Friday, December 9, 2011

Day 9: The World of Catherine the Great

Welcome to Day 9 in our 24 Days of Books. Last year Cleopatra: A Life reigned as the hot biography during the holidays. This year a new biography of another powerful woman leader is catching the wave: Catherine the Great: Portrait of a Woman, by Pulitzer-Prize-winning author Robert K. Massie and published by Random House.

Massie, who was born in Kentucky and studied American history at Yale and European history at Oxford, won the Pulitzer Prize for his biography Peter the Great: His Life and World. He also wrote Nicholas and Alexandra and The Romanovs: The Final Chapter, along with other books -- spending almost a half a century studying czarist Russia. He served as president of the Authors Guild from 1987 to 1991.

Catherine the Great was born as Sophia Augusta Fredericka on April 21, 1729,  a minor German princess, to her sixteen-year-old mother Johanna. From these humble beginnings she rose to become one of the most remarkable, powerful, and captivating women in history, corresponding with major historical and literary figures of her time -- Voltaire, Frederick the Great, Maria Antoinette, Gregory Potemkin (her lover and possible husband), and even the American naval hero John Paul Jones.

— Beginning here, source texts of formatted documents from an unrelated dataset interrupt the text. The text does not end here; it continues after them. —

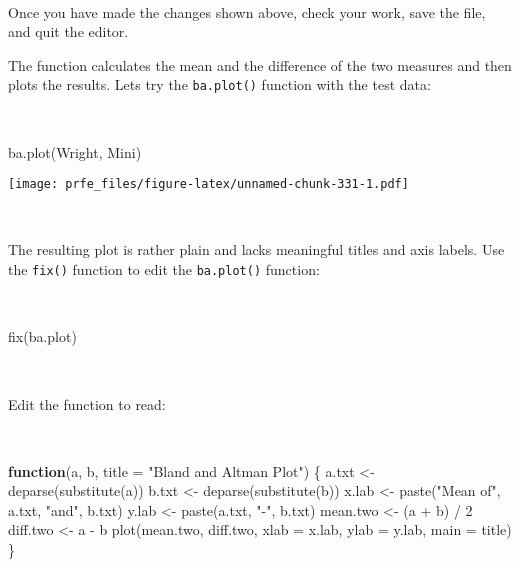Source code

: \documentclass[
  12pt,
  a4paper]{book}
\newenvironment{Shaded}{\begin{snugshade}}{\end{snugshade}}
\newcommand{\AttributeTok}[1]{\textcolor[rgb]{0.77,0.63,0.00}{#1}}
\newcommand{\ControlFlowTok}[1]{\textcolor[rgb]{0.13,0.29,0.53}{\textbf{#1}}}
\newcommand{\DecValTok}[1]{\textcolor[rgb]{0.00,0.00,0.81}{#1}}
\newcommand{\FunctionTok}[1]{\textcolor[rgb]{0.00,0.00,0.00}{#1}}
\newcommand{\NormalTok}[1]{#1}
\newcommand{\OtherTok}[1]{\textcolor[rgb]{0.56,0.35,0.01}{#1}}
\newcommand{\SpecialCharTok}[1]{\textcolor[rgb]{0.00,0.00,0.00}{#1}}
\newcommand{\StringTok}[1]{\textcolor[rgb]{0.31,0.60,0.02}{#1}}
\begin{document}
~

Once you have made the changes shown above, check your work, save the file, and quit the editor.

The function calculates the mean and the difference of the two measures and then plots the results. Lets try the
\texttt{ba.plot()} function with the test data:

~

\begin{Shaded}
\begin{Highlighting}[]
\FunctionTok{ba.plot}\NormalTok{(Wright, Mini)}
\end{Highlighting}
\end{Shaded}

\texttt{[image: prfe\_files/figure-latex/unnamed-chunk-331-1.pdf]}

~

The resulting plot is rather plain and lacks meaningful titles and axis labels. Use the \texttt{fix()} function to edit the \texttt{ba.plot()} function:

~

\begin{Shaded}
\begin{Highlighting}[]
\FunctionTok{fix}\NormalTok{(ba.plot)}
\end{Highlighting}
\end{Shaded}

~

Edit the function to read:

~

\begin{Shaded}
\begin{Highlighting}[]
\ControlFlowTok{function}\NormalTok{(a, b, }\AttributeTok{title =} \StringTok{"Bland and Altman Plot"}\NormalTok{) \{}
\NormalTok{  a.txt }\OtherTok{\textless{}{-}} \FunctionTok{deparse}\NormalTok{(}\FunctionTok{substitute}\NormalTok{(a))}
\NormalTok{  b.txt }\OtherTok{\textless{}{-}} \FunctionTok{deparse}\NormalTok{(}\FunctionTok{substitute}\NormalTok{(b))}
\NormalTok{  x.lab }\OtherTok{\textless{}{-}} \FunctionTok{paste}\NormalTok{(}\StringTok{"Mean of"}\NormalTok{, a.txt, }\StringTok{"and"}\NormalTok{, b.txt)}
\NormalTok{  y.lab }\OtherTok{\textless{}{-}} \FunctionTok{paste}\NormalTok{(a.txt, }\StringTok{"{-}"}\NormalTok{, b.txt)}
\NormalTok{  mean.two }\OtherTok{\textless{}{-}}\NormalTok{ (a }\SpecialCharTok{+}\NormalTok{ b) }\SpecialCharTok{/} \DecValTok{2}
\NormalTok{  diff.two }\OtherTok{\textless{}{-}}\NormalTok{ a }\SpecialCharTok{{-}}\NormalTok{ b}
  \FunctionTok{plot}\NormalTok{(mean.two, diff.two, }\AttributeTok{xlab =}\NormalTok{ x.lab, }\AttributeTok{ylab =}\NormalTok{ y.lab, }\AttributeTok{main =}\NormalTok{ title)}
\NormalTok{\}}
\end{Highlighting}
\end{Shaded}
\end{document}
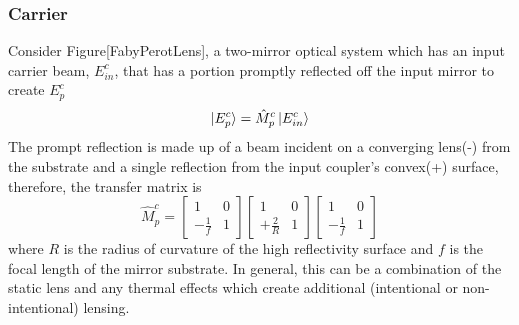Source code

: 		\subsubsection{Carrier}
		Consider Figure[FabyPerotLens], a two-mirror optical system which has an input carrier beam, $E^c_{in}$, that has a portion promptly reflected off the input mirror to create $E^c_{p}$
		\begin{equation}
		\ket{E^{c}_{p}} = \hat{M}^{c}_{p} \ket{E^{c}_{in}}
		\end{equation}
		The prompt reflection is made up of a beam incident on a converging lens(-) from the substrate and a single reflection from the input coupler's convex(+) surface, therefore, the transfer matrix is
		\begin{equation}
		\hat{M}^{c}_{p} = 
		\begin{bmatrix}
						1 	&	0 
		\\ 	-\frac{1}{f} 	&	1
		\end{bmatrix}
		\begin{bmatrix}
						1 	&	0 
		\\ 	+\frac{2}{R} 	&	1
		\end{bmatrix}
		\begin{bmatrix}
						1 	&	0 
		\\ 	-\frac{1}{f} 	&	1
		\end{bmatrix}
		\end{equation}
		where $R$ is the radius of curvature of the high reflectivity surface and $f$ is the focal length of the mirror substrate. In general, this can be a combination of the static lens and any thermal effects which create additional (intentional or non-intentional) lensing.
		
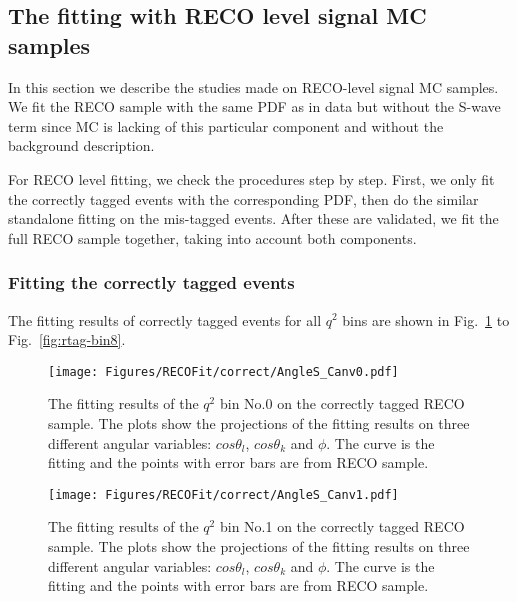 \clearpage

\subsection{The fitting with RECO level signal MC samples}
\label{sec:fitval-reco}

In this section we describe the studies made on RECO-level signal MC
samples. We fit the RECO sample with the same PDF as in data but without
the S-wave term since MC is lacking of this particular component and without
the background description.

For RECO level fitting, we check the procedures step by step. First,
we only fit the correctly tagged events with the corresponding PDF,
then do the similar standalone fitting on the mis-tagged events. After
these are validated, we fit the full RECO sample together, taking into
account both components.


\subsubsection{Fitting the correctly tagged events}
\label{sec:fitval-reco-rtag}

The fitting results of correctly tagged events for all $q^2$ bins are
shown in Fig.~\ref{fig:rtag-bin0} to Fig.~\ref{fig:rtag-bin8}.

\begin{figure}[!hbt]
  \centering
  \texttt{[image: Figures/RECOFit/correct/AngleS\_Canv0.pdf]}
  \caption{The fitting results of the $q^2$ bin No.0 on the correctly
    tagged RECO  sample. The plots show the projections of the fitting results on
    three different angular variables: $cos\theta_l$, $cos\theta_k$
    and $\phi$. The curve is the fitting and the points with error
    bars are from RECO sample. } 
  \label{fig:rtag-bin0}
\end{figure}


\begin{figure}[!hbt]
  \centering
  \texttt{[image: Figures/RECOFit/correct/AngleS\_Canv1.pdf]}
  \caption{The fitting results of the $q^2$ bin No.1 on the correctly
    tagged RECO  sample. The plots show the projections of the fitting results on
    three different angular variables: $cos\theta_l$, $cos\theta_k$
    and $\phi$. The curve is the fitting and the points with error
    bars are from RECO sample. } 
  \label{fig:rtag-bin1}
\end{figure}


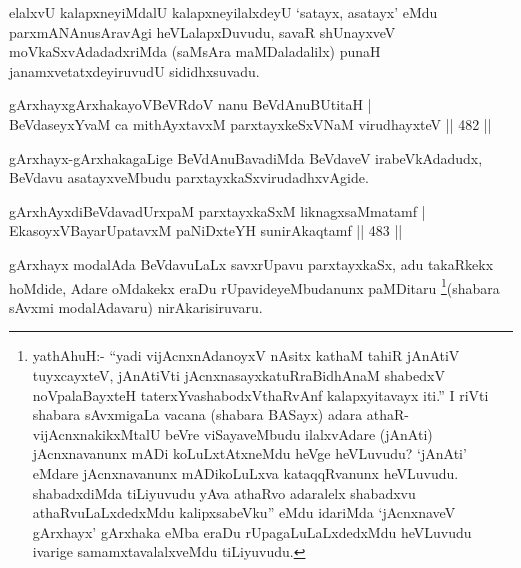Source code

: \begin{artha}
elalxvU kalapxneyiMdalU kalapxneyilalxdeyU `satayx, asatayx' eMdu parxmANAnusAravAgi heVLalapxDuvudu, savaR shUnayxveV moVkaSxvAdadadxriMda (saMsAra maMDaladalilx) punaH janamxvetatxdeyiruvudU sididhxsuvadu.
\end{artha}


\begin{shl}
gArxhayxgArxhakayoVBeVRdoV nanu BeVdAnuBUtitaH | \\
BeVdaseyxYvaM ca mithAyxtavxM parxtayxkeSxVNaM virudhayxteV \hfill||  482 ||  
\end{shl}

\begin{artha}
gArxhayx-gArxhakagaLige BeVdAnuBavadiMda BeVdaveV irabeVkAdadudx, BeVdavu asatayxveMbudu parxtayxkaSxvirudadhxvAgide.
\end{artha}

\begin{shl}
gArxhAyxdiBeVdavadUrxpaM parxtayxkaSxM liknagxsaMmatamf | \\
EkasoyxVBayarUpatavxM paNiDxteYH sunirAkaqtamf \hfill||  483 ||  
\end{shl}

\begin{artha}
gArxhayx modalAda BeVdavuLaLx savxrUpavu parxtayxkaSx, adu takaRkekx hoMdide, Adare oMdakekx eraDu rUpavideyeMbudanunx paMDitaru \footnote{yathAhuH:- ``yadi vijAcnxnAdanoyxV nAsitx kathaM tahiR jAnAtiV tuyxcayxteV, jAnAtiVti jAcnxnasayxkatuRraBidhAnaM shabedxV noVpalaBayxteH taterxYvashabodxV\s thaRvAnf kalapxyitavayx iti.'' I riVti shabara sAvxmigaLa vacana (shabara BASayx) adara athaR- vijAcnxnakikxMtalU beVre viSayaveMbudu ilalxvAdare (jAnAti) jAcnxnavanunx mADi koLuLxtAtxneMdu heVge heVLuvudu? `jAnAti' eMdare jAcnxnavanunx mADikoLuLxva kataqqRvanunx heVLuvudu. shabadxdiMda tiLiyuvudu yAva athaRvo adaralelx shabadxvu athaRvuLaLxdedxMdu kalipxsabeVku'' eMdu idariMda `jAcnxnaveV gArxhayx' gArxhaka eMba eraDu rUpagaLuLaLxdedxMdu heVLuvudu ivarige samamxtavalalxveMdu tiLiyuvudu.}(shabara sAvxmi modalAdavaru) nirAkarisiruvaru.
\end{artha}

At the age of 15, the young German princess was swept from obscurity to marry the heir to the Russian throne, and Sophia -- renamed Catherine -- eventually went on to rule Russia for more than thirty years. She was intelligent. charming, fiercely determined, and a voracious reader. One of her boldest moves was the attempt to abolish serfdom—the Russian brand of slavery, but she was unsuccessful. She was able to amass a remarkable art collection, help to bring about advancements in medicine and science, and win important military victories during her reign.

History offers few stories richer than that of Catherine the Great, and as the New York Times says in its review of the book, Massie has always been "a biographer with the instincts of a novelist." Massie brings to his biographies historical accuracy, depth of understanding, felicity of style, mastery of detail (and lots of it), the ability to shatter myth, and a rare genius for finding and expressing the human dram in extraordinary lives.

Massie first became interested in the Romanov family when his oldest son, Robert Massie Jr., was diagnosed with hemophilia. As he and his wife struggled to manage their son's illness, they reviewed case studies of history's most famous hemophiliac, Tsarevich Alexis. Massie became convinced that Alexis’ disease, and the resulting need for secrecy and dependence on Rasputin, was a larger contributing factor to the dynasty’s downfall than it had been considered previously. This research led to Massie's first major book, Nicholas and Alexandra, published in 1967.